Cuando voy a ver una exposición o [visito] un museo con mi padre, nadie puede acompañarnos, porque nos pasamos demasiadas horas debatiendo, mirando y hablando sobre arte, y la gente acaba aturdiéndose. Así ha sido siempre en mi casa, desde que nací. Cuando fuimos a México, visitamos ocho días seguidos el Museo de Antropología; cada día, 5 o 6 horas, y no nos dio tiempo de terminar de verlo todo.



¿Se puede hablar en tu caso de “contagio familiar”?
En mi casa tenemos todos los unos de los otros. “Casa de locos”, como dice mi padre. Todos, mi madre, mi hermana, mi padre y yo.
A mis amigos sus padres los ponían en natación, fútbol, idiomas… A mí y a mi hermana nos daban un papel largo, y a dibujar en el suelo toda la tarde. ¿Habrá algo de inevitable?



¿Agregarás en lo adelante a tu ficha de director, guionista y editor cinematográfico los perfiles de curador y pintor?
Sí, sobre todo me gustaría agregar el de pintor. Es una faceta que me está ayudando, precisamente, a entender la clase de cine que quiero hacer. Al final, pintando estás reflexionando horas y horas. El cine no te permite pensar de esta manera, por lo menos desde mi punto de vista; los tempos cambian y los procesos tienen otro ritmo.
¿Podemos esperar pronto una exposición personal de Pablo Villalobos, pintor?
Espero que sí. Quizá esta entrevista me dé una ayudita en esa dirección.

¿En qué nuevos proyectos andas?
Quiero hacer una serie de paisajes de Jaraba y de selvas. Rojo de la piedra caliza y verde vejiga en los árboles.
Estoy investigando para hacer un documental sobre Cajal.

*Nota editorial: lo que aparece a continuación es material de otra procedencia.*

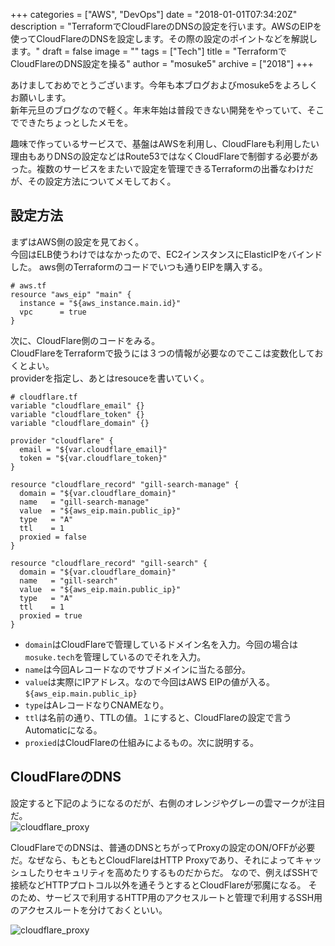 +++
categories = ["AWS", "DevOps"]
date = "2018-01-01T07:34:20Z"
description = "TerraformでCloudFlareのDNSの設定を行います。AWSのEIPを使ってCloudFlareのDNSを設定します。その際の設定のポイントなどを解説します。"
draft = false
image = ""
tags = ["Tech"]
title = "TerraformでCloudFlareのDNS設定を操る"
author = "mosuke5"
archive = ["2018"]
+++

あけましておめでとうございます。今年も本ブログおよびmosuke5をよろしくお願いします。  
新年元旦のブログなので軽く。年末年始は普段できない開発をやっていて、そこでできたちょっとしたメモを。

趣味で作っているサービスで、基盤はAWSを利用し、CloudFlareも利用したい理由もありDNSの設定などはRoute53ではなくCloudFlareで制御する必要があった。複数のサービスをまたいで設定を管理できるTerraformの出番なわけだが、その設定方法についてメモしておく。
<!--more-->

## 設定方法
まずはAWS側の設定を見ておく。  
今回はELB使うわけではなかったので、EC2インスタンスにElasticIPをバインドした。
aws側のTerraformのコードでいつも通りEIPを購入する。

```
# aws.tf
resource "aws_eip" "main" {
  instance = "${aws_instance.main.id}"
  vpc      = true
}
```

次に、CloudFlare側のコードをみる。  
CloudFlareをTerraformで扱うには３つの情報が必要なのでここは変数化しておくとよい。  
providerを指定し、あとはresouceを書いていく。

```
# cloudflare.tf
variable "cloudflare_email" {}
variable "cloudflare_token" {}
variable "cloudflare_domain" {}

provider "cloudflare" {
  email = "${var.cloudflare_email}"
  token = "${var.cloudflare_token}"
}

resource "cloudflare_record" "gill-search-manage" {
  domain = "${var.cloudflare_domain}"
  name   = "gill-search-manage"
  value  = "${aws_eip.main.public_ip}"
  type   = "A"
  ttl    = 1
  proxied = false
}

resource "cloudflare_record" "gill-search" {
  domain = "${var.cloudflare_domain}"
  name   = "gill-search"
  value  = "${aws_eip.main.public_ip}"
  type   = "A"
  ttl    = 1
  proxied = true
}
```

- `domain`はCloudFlareで管理しているドメイン名を入力。今回の場合は`mosuke.tech`を管理しているのでそれを入力。
- `name`は今回Aレコードなのでサブドメインに当たる部分。
- `value`は実際にIPアドレス。なので今回はAWS EIPの値が入る。`${aws_eip.main.public_ip}`
- `type`はAレコードなりCNAMEなり。
- `ttl`は名前の通り、TTLの値。１にすると、CloudFlareの設定で言うAutomaticになる。
- `proxied`はCloudFlareの仕組みによるもの。次に説明する。

## CloudFlareのDNS
設定すると下記のようになるのだが、右側のオレンジやグレーの雲マークが注目だ。  
![cloudflare_proxy](/image/cloudflare_dns.png)

CloudFlareでのDNSは、普通のDNSとちがってProxyの設定のON/OFFが必要だ。なぜなら、もともとCloudFlareはHTTP Proxyであり、それによってキャッシュしたりセキュリティを高めたりするものだからだ。
なので、例えばSSHで接続などHTTPプロトコル以外を通そうとするとCloudFlareが邪魔になる。
そのため、サービスで利用するHTTP用のアクセスルートと管理で利用するSSH用のアクセスルートを分けておくといい。

![cloudflare_proxy](/image/cloudflare_proxy.png)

¿Santiago Ramón y Cajal, el médico patólogo?
Sí. Es la primera vez que se lo digo a alguien. Porque aún es solo una idea.
Preparo un proyecto audiovisual con Laura [Carralero] sobre su investigación en la Casa de Diego Velázquez, en Santiago de Cuba.

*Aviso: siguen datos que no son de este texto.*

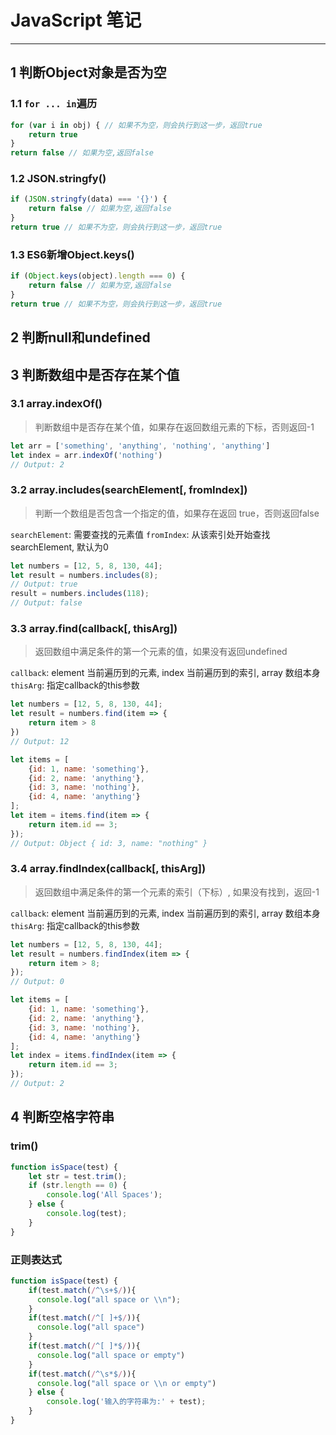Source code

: # JavaScript 笔记

***
## 1 判断Object对象是否为空
### 1.1 `for ... in`遍历
```javascript
for (var i in obj) { // 如果不为空，则会执行到这一步，返回true
    return true
}
return false // 如果为空,返回false
```

### 1.2 JSON.stringfy()
```javascript
if (JSON.stringfy(data) === '{}') {
    return false // 如果为空,返回false
}
return true // 如果不为空，则会执行到这一步，返回true
```

### 1.3 ES6新增Object.keys()
```javascript
if (Object.keys(object).length === 0) {
    return false // 如果为空,返回false
}
return true // 如果不为空，则会执行到这一步，返回true
```

## 2 判断null和undefined


## 3 判断数组中是否存在某个值
### 3.1 array.indexOf()
> 判断数组中是否存在某个值，如果存在返回数组元素的下标，否则返回-1
```javascript
let arr = ['something', 'anything', 'nothing', 'anything']
let index = arr.indexOf('nothing')
// Output: 2
```

### 3.2 array.includes(searchElement[, fromIndex])
> 判断一个数组是否包含一个指定的值，如果存在返回 true，否则返回false

`searchElement`: 需要查找的元素值
`fromIndex`: 从该索引处开始查找searchElement, 默认为0

```javascript
let numbers = [12, 5, 8, 130, 44];
let result = numbers.includes(8);
// Output: true
result = numbers.includes(118);
// Output: false
```

### 3.3 array.find(callback[, thisArg])
> 返回数组中满足条件的第一个元素的值，如果没有返回undefined

`callback`: element 当前遍历到的元素, index 当前遍历到的索引, array 数组本身
`thisArg`: 指定callback的this参数

```javascript
let numbers = [12, 5, 8, 130, 44];
let result = numbers.find(item => {
    return item > 8
})
// Output: 12

let items = [
    {id: 1, name: 'something'},
    {id: 2, name: 'anything'},
    {id: 3, name: 'nothing'},
    {id: 4, name: 'anything'}
];
let item = items.find(item => {
    return item.id == 3;
});
// Output: Object { id: 3, name: "nothing" }
```

### 3.4 array.findIndex(callback[, thisArg])
> 返回数组中满足条件的第一个元素的索引（下标）, 如果没有找到，返回-1

`callback`: element 当前遍历到的元素, index 当前遍历到的索引, array 数组本身
`thisArg`: 指定callback的this参数

```javascript
let numbers = [12, 5, 8, 130, 44];
let result = numbers.findIndex(item => {
    return item > 8;
});
// Output: 0

let items = [
    {id: 1, name: 'something'},
    {id: 2, name: 'anything'},
    {id: 3, name: 'nothing'},
    {id: 4, name: 'anything'}
];
let index = items.findIndex(item => {
    return item.id == 3;
});
// Output: 2
```

## 4 判断空格字符串
### trim()
```javascript
function isSpace(test) {
    let str = test.trim();
    if (str.length == 0) {
        console.log('All Spaces');
    } else {
        console.log(test);
    }
}
```

### 正则表达式
```javascript
function isSpace(test) {
    if(test.match(/^\s+$/)){
      console.log("all space or \\n");            
    }
    if(test.match(/^[ ]+$/)){
      console.log("all space")
    }
    if(test.match(/^[ ]*$/)){
      console.log("all space or empty")
    }
    if(test.match(/^\s*$/)){
      console.log("all space or \\n or empty")
    } else {
        console.log('输入的字符串为:' + test);
    }
}
```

Además, desarrollo un proyecto de largometraje con mi amigo, guionista y escritor peruano César Jean Pierre. Va para largo, pero irá.

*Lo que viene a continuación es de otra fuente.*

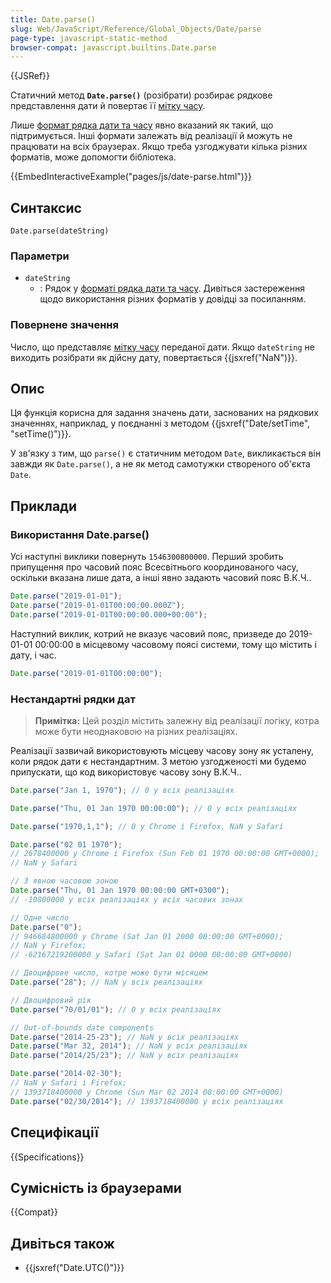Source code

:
 ```yaml
---
title: Date.parse()
slug: Web/JavaScript/Reference/Global_Objects/Date/parse
page-type: javascript-static-method
browser-compat: javascript.builtins.Date.parse
---
```


{{JSRef}}

Статичний метод **`Date.parse()`** (розібрати) розбирає рядкове представлення дати й повертає її [мітку часу](/uk/docs/Web/JavaScript/Reference/Global_Objects/Date#epokha-mitky-chasu-ta-nediisna-data).

Лише [формат рядка дати та часу](/uk/docs/Web/JavaScript/Reference/Global_Objects/Date#format-riadka-daty-ta-chasu) явно вказаний як такий, що підтримується. Інші формати залежать від реалізації й можуть не працювати на всіх браузерах. Якщо треба узгоджувати кілька різних форматів, може допомогти бібліотека.

{{EmbedInteractiveExample("pages/js/date-parse.html")}}

## Синтаксис

```js-nolint
Date.parse(dateString)
```

### Параметри

- `dateString`
  - : Рядок у [форматі рядка дати та часу](/uk/docs/Web/JavaScript/Reference/Global_Objects/Date#format-riadka-daty-ta-chasu). Дивіться застереження щодо використання різних форматів у довідці за посиланням.

### Повернене значення

Число, що представляє [мітку часу](/uk/docs/Web/JavaScript/Reference/Global_Objects/Date#format-riadka-daty-ta-chasu) переданої дати. Якщо `dateString` не виходить розібрати як дійсну дату, повертається {{jsxref("NaN")}}.

## Опис

Ця функція корисна для задання значень дати, заснованих на рядкових значеннях, наприклад, у поєднанні з методом {{jsxref("Date/setTime", "setTime()")}}.

У зв'язку з тим, що `parse()` є статичним методом `Date`, викликається він завжди як `Date.parse()`, а не як метод самотужки створеного об'єкта `Date`.

## Приклади

### Використання Date.parse()

Усі наступні виклики повернуть `1546300800000`. Перший зробить припущення про часовий пояс Всесвітнього координованого часу, оскільки вказана лише дата, а інші явно задають часовий пояс В.К.Ч..

```js
Date.parse("2019-01-01");
Date.parse("2019-01-01T00:00:00.000Z");
Date.parse("2019-01-01T00:00:00.000+00:00");
```

Наступний виклик, котрий не вказує часовий пояс, призведе до 2019-01-01 00:00:00 в місцевому часовому поясі системи, тому що містить і дату, і час.

```js
Date.parse("2019-01-01T00:00:00");
```

### Нестандартні рядки дат

> **Примітка:** Цей розділ містить залежну від реалізації логіку, котра може бути неоднаковою на різних реалізаціях.

Реалізації зазвичай використовують місцеву часову зону як усталену, коли рядок дати є нестандартним. З метою узгодженості ми будемо припускати, що код використовує часову зону В.К.Ч..

```js
Date.parse("Jan 1, 1970"); // 0 у всіх реалізаціях

Date.parse("Thu, 01 Jan 1970 00:00:00"); // 0 у всіх реалізаціях

Date.parse("1970,1,1"); // 0 у Chrome і Firefox, NaN у Safari

Date.parse("02 01 1970");
// 2678400000 у Chrome і Firefox (Sun Feb 01 1970 00:00:00 GMT+0000);
// NaN у Safari

// З явною часовою зоною
Date.parse("Thu, 01 Jan 1970 00:00:00 GMT+0300");
// -10800000 у всіх реалізаціях у всіх часових зонах

// Одне число
Date.parse("0");
// 946684800000 у Chrome (Sat Jan 01 2000 00:00:00 GMT+0000);
// NaN у Firefox;
// -62167219200000 у Safari (Sat Jan 01 0000 00:00:00 GMT+0000)

// Двоцифрове число, котре може бути місяцем
Date.parse("28"); // NaN у всіх реалізаціях

// Двоцифровий рік
Date.parse("70/01/01"); // 0 у всіх реалізаціях

// Out-of-bounds date components
Date.parse("2014-25-23"); // NaN у всіх реалізаціях
Date.parse("Mar 32, 2014"); // NaN у всіх реалізаціях
Date.parse("2014/25/23"); // NaN у всіх реалізаціях

Date.parse("2014-02-30");
// NaN у Safari і Firefox;
// 1393718400000 у Chrome (Sun Mar 02 2014 00:00:00 GMT+0000)
Date.parse("02/30/2014"); // 1393718400000 у всіх реалізаціях
```

## Специфікації

{{Specifications}}

## Сумісність із браузерами

{{Compat}}

## Дивіться також

- {{jsxref("Date.UTC()")}}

Llevo más de un año ensayando y escribiendo para un cortometraje sobre un parto en el monte, que espero que nazca —nunca mejor utilizado el verbo— este año o el siguiente.
Pero ahora casi todo mi tiempo práctico está en la pintura.
¿Tienes una relación sentimental con La Habana?
Tengo una relación sentimental con todo lo que me rodea, y cada día es diferente.